Summary: Learn four easy ways to use Windows PowerShell to import CSV files into SQL Server.
Microsoft Scripting Guy, Ed Wilson, is here. I was chatting this week with Microsoft PowerShell MVP, Chad Miller, about the series of blogs I recently wrote about using CSV files. He thought a helpful addition to the posts would be to talk about importing CSV files into a SQL Server. I most heartily agreed. Welcome to Guest Blogger Week. We will start off the week with a bang-up article by Chad Miller. Chad has previously written guest blogs for the Hey, Scripting Guy! Blog. Here is a little information about Chad:
Chad Miller is a SQL Server database admin and the senior manager of database administration at Raymond James Financial. In his spare time, he is the project coordinator and developer of the CodePlex project SQL Server PowerShell Extensions (SQLPSX). Chad leads the Tampa Windows PowerShell User Group, and he is a frequent speaker at SQL Saturdays and Code Camps.
Contact information:
Blog: Sev17
Twitter: cmille19
Importing CSV files into SQL Server
Windows PowerShell has built in support for creating CSV files by using the Export-CSV cmdlet. However, the creation of a CSV file is usually only a short stop in an overall process that includes loading the file into another system. In this post, we'll look at a few scripted-based approaches to import CSV data into SQL Server. Note: SQL Server includes a component specifically for data migration called SQL Server Integration Services (SSIS), which is beyond the scope of this article.
T-SQL BULK INSERT command
The T-SQL BULK INSERT command is of the easiest ways to import CSV files into SQL Server. The BULK INSERT command requires a few arguments to describe the layout of the CSV file and the location of file. Let's look at an example of creating a CSV file by using Export-CSV, and then importing the information into a SQL Server table by using BULK INSERT.
Requirements
- Sysadmin or insert and bulkadmin to SQL Server
- Local access to SQL Server
Setup
1. Download the following script: Invoke-SqlCmd2.ps1
2. Create a table disk space by copying the following code in SQL Server Management Studio.
Note: The example uses a database named "hsg."
CREATE TABLE dbo.diskspace(
UsageDate datetime,
SystemName varchar(50),
Label varchar(50),
VolumeName varchar(50),
Size decimal(6,2),
Free decimal(6,2),
PrecentFree decimal(5,2)
)
The following image shows the command in SQL Server Management Studio.

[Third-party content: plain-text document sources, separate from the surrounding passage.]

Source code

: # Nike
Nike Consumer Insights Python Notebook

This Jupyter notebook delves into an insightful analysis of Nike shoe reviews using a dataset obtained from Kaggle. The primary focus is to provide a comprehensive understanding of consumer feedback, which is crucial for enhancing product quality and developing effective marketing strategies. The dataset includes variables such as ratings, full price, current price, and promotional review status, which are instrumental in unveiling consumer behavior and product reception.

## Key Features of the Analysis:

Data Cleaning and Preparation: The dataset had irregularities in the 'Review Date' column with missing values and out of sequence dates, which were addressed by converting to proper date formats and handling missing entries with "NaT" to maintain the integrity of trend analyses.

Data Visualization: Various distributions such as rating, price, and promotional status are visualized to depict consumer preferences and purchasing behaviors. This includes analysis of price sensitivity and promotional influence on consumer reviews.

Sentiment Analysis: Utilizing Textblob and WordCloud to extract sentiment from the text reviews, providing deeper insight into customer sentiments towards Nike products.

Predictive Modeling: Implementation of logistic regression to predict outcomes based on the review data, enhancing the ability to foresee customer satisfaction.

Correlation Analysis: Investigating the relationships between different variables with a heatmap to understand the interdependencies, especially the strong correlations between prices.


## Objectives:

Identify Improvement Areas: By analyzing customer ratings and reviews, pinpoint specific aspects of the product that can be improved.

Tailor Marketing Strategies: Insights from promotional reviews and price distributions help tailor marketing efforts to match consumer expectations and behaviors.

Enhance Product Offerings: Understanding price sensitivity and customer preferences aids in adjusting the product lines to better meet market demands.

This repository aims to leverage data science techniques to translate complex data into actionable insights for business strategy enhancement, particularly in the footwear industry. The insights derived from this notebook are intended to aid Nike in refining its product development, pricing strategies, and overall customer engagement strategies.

3. Save the following script as Get-DiskSpaceUsage.ps1, which will be used as the demonstration script later in this post.
param($ComputerName=".")
Get-WmiObject -computername "$computername" Win32_Volume -filter "DriveType=3" | foreach {
new-object PSObject -property @{
UsageDate = $((Get-Date).ToString("yyyy-MM-dd"))
SystemName = $_.SystemName
Label = $_.Label
VolumeName = $_.Name
Size = $([math]::round(($_.Capacity/1GB),2))
Free = $([math]::round(($_.FreeSpace/1GB),2))
PercentFree = $([math]::round((([float]$_.FreeSpace/[float]$_.Capacity) * 100),2))
}
} | Select UsageDate, SystemName, Label, VolumeName, Size, Free, PercentFree
Now we will use the script Get-DiskSpaceUsage.ps1 that I presented earlier. It lists information about disk space, and it stores the information in a CSV file.
./get-diskusage.ps1 | export-csv -Path "C:\Users\Public\diskspace.csv" -NoTypeInformation
The generated CSV file shows that Export-CSV includes a text delimiter of double quotes around each field:
"UsageDate","SystemName","Label","VolumeName","Size","Free","PercentFree"
"2011-11-20","WIN7BOOT","RUNCORE SSD","D:\","59.62","31.56","52.93"
"2011-11-20","WIN7BOOT","DATA","E:\","297.99","34.88","11.7"
"2011-11-20","WIN7BOOT",,"C:\","48","6.32","13.17"
"2011-11-20","WIN7BOOT","HP_TOOLS","F:\","0.1","0.09","96.55"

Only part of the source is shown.